- Brief: The listing below holds a line with "and I say to you you know this is not" and a later line with "did her graduation she is today a cry". Write out those two lines and every line between them, exactly, and nothing else.

- Extracted data:

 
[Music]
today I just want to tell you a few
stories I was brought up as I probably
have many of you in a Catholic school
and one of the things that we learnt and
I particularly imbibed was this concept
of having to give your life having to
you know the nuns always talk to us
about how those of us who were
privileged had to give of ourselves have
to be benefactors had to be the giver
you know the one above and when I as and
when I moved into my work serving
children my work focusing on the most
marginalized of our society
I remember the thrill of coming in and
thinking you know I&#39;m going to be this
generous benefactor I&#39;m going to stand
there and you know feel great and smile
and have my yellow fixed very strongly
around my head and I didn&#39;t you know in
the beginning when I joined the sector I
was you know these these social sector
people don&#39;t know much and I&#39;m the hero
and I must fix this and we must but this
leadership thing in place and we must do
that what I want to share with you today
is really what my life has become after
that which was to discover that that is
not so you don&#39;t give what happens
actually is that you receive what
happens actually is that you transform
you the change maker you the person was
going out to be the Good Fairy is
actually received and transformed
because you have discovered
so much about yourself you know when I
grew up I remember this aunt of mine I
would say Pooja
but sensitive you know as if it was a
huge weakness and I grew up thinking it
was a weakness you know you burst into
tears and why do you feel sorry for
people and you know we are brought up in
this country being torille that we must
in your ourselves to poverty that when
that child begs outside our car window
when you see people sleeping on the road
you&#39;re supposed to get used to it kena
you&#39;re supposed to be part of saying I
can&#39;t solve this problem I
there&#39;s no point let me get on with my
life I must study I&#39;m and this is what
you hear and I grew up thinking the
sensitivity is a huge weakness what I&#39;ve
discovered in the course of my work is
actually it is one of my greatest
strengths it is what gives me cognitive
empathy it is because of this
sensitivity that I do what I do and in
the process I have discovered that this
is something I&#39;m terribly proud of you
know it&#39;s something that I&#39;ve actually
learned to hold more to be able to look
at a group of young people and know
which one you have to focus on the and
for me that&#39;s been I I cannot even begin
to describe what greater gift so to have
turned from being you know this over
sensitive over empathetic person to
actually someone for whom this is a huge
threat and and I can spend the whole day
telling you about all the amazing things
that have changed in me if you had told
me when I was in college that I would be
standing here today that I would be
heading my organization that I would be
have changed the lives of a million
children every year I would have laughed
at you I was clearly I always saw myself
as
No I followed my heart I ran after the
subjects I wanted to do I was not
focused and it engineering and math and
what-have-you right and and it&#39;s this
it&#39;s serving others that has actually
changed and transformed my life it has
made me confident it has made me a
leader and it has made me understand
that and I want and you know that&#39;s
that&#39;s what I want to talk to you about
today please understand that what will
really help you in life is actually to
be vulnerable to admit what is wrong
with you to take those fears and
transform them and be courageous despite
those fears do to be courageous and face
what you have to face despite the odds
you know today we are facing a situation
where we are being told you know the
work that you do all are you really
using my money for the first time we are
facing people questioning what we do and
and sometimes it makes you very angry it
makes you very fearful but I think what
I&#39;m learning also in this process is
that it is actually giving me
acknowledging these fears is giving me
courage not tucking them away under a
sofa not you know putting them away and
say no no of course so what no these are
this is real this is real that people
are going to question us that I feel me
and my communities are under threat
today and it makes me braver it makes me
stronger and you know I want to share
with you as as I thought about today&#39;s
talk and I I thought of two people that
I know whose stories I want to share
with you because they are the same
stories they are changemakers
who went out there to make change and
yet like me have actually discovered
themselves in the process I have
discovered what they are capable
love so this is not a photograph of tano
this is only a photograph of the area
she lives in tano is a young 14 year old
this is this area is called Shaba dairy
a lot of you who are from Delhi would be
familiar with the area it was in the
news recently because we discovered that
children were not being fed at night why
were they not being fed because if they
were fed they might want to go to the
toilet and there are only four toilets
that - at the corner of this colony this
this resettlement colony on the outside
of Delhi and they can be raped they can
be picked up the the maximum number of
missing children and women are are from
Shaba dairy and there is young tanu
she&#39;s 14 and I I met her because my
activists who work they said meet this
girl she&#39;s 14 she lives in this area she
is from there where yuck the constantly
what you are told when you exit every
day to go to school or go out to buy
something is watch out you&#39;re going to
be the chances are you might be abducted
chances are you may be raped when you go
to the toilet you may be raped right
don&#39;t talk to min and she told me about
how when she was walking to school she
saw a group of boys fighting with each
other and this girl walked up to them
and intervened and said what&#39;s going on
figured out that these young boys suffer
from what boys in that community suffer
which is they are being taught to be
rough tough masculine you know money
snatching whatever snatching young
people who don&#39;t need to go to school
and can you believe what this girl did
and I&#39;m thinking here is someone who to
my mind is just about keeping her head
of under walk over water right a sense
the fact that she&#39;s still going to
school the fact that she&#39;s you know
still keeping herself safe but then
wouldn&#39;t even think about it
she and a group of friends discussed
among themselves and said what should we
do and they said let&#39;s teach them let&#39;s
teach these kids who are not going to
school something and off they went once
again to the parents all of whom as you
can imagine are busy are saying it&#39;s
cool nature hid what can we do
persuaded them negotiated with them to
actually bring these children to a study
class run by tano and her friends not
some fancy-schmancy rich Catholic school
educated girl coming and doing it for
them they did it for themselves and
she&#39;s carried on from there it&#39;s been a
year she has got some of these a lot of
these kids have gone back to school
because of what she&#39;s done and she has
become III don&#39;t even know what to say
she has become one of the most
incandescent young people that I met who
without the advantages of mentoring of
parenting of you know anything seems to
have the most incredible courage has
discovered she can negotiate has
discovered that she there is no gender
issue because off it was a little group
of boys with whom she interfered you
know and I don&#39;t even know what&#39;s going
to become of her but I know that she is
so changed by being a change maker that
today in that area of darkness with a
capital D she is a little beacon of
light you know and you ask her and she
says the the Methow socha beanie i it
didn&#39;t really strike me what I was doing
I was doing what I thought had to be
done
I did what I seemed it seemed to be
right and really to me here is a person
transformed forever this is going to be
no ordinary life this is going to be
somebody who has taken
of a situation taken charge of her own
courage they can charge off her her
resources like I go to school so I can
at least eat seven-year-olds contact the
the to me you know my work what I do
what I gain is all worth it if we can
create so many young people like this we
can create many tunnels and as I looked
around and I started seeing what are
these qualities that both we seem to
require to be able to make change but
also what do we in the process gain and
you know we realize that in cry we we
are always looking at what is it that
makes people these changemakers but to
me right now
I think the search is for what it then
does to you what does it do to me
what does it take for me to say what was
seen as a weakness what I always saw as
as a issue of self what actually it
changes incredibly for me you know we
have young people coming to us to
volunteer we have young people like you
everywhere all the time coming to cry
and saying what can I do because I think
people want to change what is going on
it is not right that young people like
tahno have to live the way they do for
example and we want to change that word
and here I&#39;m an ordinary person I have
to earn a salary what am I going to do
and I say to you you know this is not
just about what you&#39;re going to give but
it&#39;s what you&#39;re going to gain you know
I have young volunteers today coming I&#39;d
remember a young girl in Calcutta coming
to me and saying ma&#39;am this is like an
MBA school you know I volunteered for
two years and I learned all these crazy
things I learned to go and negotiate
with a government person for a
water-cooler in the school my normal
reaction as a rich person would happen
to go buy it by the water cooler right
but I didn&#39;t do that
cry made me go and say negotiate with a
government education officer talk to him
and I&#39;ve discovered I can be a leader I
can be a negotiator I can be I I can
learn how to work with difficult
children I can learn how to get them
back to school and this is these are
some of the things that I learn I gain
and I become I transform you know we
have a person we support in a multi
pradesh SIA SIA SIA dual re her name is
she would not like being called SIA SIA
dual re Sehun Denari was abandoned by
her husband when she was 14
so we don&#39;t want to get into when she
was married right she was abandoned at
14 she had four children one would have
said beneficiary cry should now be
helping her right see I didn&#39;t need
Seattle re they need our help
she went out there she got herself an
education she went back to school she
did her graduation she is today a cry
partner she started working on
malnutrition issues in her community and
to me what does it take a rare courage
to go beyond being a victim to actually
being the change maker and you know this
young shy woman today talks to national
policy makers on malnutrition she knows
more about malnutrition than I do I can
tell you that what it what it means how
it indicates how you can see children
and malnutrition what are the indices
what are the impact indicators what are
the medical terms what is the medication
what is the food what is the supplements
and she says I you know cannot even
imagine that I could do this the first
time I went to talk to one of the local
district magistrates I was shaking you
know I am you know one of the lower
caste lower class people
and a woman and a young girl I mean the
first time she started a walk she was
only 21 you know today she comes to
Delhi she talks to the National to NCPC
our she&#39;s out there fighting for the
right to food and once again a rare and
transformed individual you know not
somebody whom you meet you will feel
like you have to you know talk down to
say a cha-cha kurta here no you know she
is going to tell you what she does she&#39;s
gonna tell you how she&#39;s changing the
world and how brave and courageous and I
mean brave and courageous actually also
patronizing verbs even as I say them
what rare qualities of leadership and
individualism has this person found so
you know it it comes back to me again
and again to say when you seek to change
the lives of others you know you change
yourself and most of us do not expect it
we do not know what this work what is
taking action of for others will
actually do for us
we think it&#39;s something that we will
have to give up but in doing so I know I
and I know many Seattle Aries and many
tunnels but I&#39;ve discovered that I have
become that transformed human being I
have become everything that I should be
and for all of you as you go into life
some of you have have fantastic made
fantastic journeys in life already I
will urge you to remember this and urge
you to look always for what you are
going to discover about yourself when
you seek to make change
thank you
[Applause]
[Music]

- Output:
and I say to you you know this is not
just about what you&#39;re going to give but
it&#39;s what you&#39;re going to gain you know
I have young volunteers today coming I&#39;d
remember a young girl in Calcutta coming
to me and saying ma&#39;am this is like an
MBA school you know I volunteered for
two years and I learned all these crazy
things I learned to go and negotiate
with a government person for a
water-cooler in the school my normal
reaction as a rich person would happen
to go buy it by the water cooler right
but I didn&#39;t do that
cry made me go and say negotiate with a
government education officer talk to him
and I&#39;ve discovered I can be a leader I
can be a negotiator I can be I I can
learn how to work with difficult
children I can learn how to get them
back to school and this is these are
some of the things that I learn I gain
and I become I transform you know we
have a person we support in a multi
pradesh SIA SIA SIA dual re her name is
she would not like being called SIA SIA
dual re Sehun Denari was abandoned by
her husband when she was 14
so we don&#39;t want to get into when she
was married right she was abandoned at
14 she had four children one would have
said beneficiary cry should now be
helping her right see I didn&#39;t need
Seattle re they need our help
she went out there she got herself an
education she went back to school she
did her graduation she is today a cry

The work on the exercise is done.